If you're the same attractiveness level as your photos and genuinely up for meeting (makes sense if you want to meet someone) then a person you might be interested in meeting IRL may be more caught up in an endless chat with a brilliant profile of a beautiful woman who doesn't actually exist!

So you'll end up missing each other.

Criteria, I've it set for age as I don't want a big age gap. Other than that, it would be filtering out any that look like red flags, or any toilet photos/gym photos with big muscles/photos laying in bed. I don't mind if a man already has children or not.

Some just exchange a few messages, and that's as far as it goes. Or others make no effort and just write hi.

As for attractiveness level, my photos aren't great. And I'm definitely not very attractive I'm real life

WearyAuldWumman · 18/05/2024 18:33

Dont1981 · 18/05/2024 07:41

If so, where was it?
I'm 33 and not having a great experience with the apps. I'd like to meet someone in person that I fancy.
I tried: a language meetup- out of the 3 men there, one was married, one was gay and another was interested but very sleazy and pushy so I blocked him.
A running group: men were either taken or twice my age, plus I slowed them down so don't think I'll go back.

Life drawing: mainly women, most people were almost twice my age.
Work: most are taken.

When Mum was 34 - in the 1950s - she was invited to her best friend's for a party.

They were out of chairs, so one the husband's friends sat on the arm of Mum's chair.

He asked Mum out. August that year, Mum and Dad got married, after a 3 month engagement.

AnotherDelphinium · 18/05/2024 18:37

I met someone at Twickenham after a rugby game, good ratios, and everyone’s had a few drinks so they’re feeling a bit more social. Not sure if football is the same, but might be worth a try.

Clubs wise, scouts and cadets always need adult instructors so possibly worth looking at local groups?

RainingAgain3 · 18/05/2024 18:39

@AngryBookworm yes there doesn't seem to be too many local men on the app. It tends to show a lot who are quite far away.

I've got some messages so there is some interest. I swipe away and anyone who seems decent gets swiped right. But the messages just fizzle out. Would be nice to get the chance to go on a few dates as I'd love to meet someone.

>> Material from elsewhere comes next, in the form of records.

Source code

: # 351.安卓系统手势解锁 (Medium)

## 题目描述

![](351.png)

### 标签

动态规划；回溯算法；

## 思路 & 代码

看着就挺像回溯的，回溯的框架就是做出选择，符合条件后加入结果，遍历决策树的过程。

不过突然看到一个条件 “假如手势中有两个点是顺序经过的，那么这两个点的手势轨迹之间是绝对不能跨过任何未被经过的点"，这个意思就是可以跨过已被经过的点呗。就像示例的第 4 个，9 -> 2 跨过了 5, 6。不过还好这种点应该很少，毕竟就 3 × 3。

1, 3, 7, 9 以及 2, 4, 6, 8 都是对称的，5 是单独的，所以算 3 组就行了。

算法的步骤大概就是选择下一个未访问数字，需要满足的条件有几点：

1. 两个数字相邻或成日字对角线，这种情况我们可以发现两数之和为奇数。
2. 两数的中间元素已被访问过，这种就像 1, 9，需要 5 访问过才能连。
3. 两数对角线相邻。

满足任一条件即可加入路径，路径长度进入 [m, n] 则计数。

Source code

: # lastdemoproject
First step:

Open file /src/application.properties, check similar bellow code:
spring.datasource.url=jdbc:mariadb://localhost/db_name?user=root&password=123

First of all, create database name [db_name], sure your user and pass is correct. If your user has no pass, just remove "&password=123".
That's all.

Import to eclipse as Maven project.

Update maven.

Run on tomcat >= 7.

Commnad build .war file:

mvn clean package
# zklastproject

electricstreams · 18/05/2024 18:54

@RainingAgain3

It sounds like you're doing the right thing.

Maybe the apps (at the moment) just aren't right for you where you're located?

Like I said, even in a big city there's too many flakes and fakes there right now!

Have you got some places you can meet people in real life? Maybe don't even think too much about finding a date - just get out there in groups a bit more as social practice.

(The only other thing I would suggest is to be REALLY specific with your interests in your profile , say you're looking for a date in real life, be completely honest and direct.

Even say which TV shows you like to watch or what your favourite food is.

Don't try to match with everyone, try to attract someone who is very similar to you).

violetcuriosity · 18/05/2024 19:02

Yes I met my partner when I was 33. I was also a single parent to a 4 year old at the time. I kept chipping away at it, every time my daughter was with her dad/ my parents I would go out and gradually met new people.
X

Alconleigh · 18/05/2024 19:06

Met mine at 43. Friend of a friend. Met in the pub. Old school!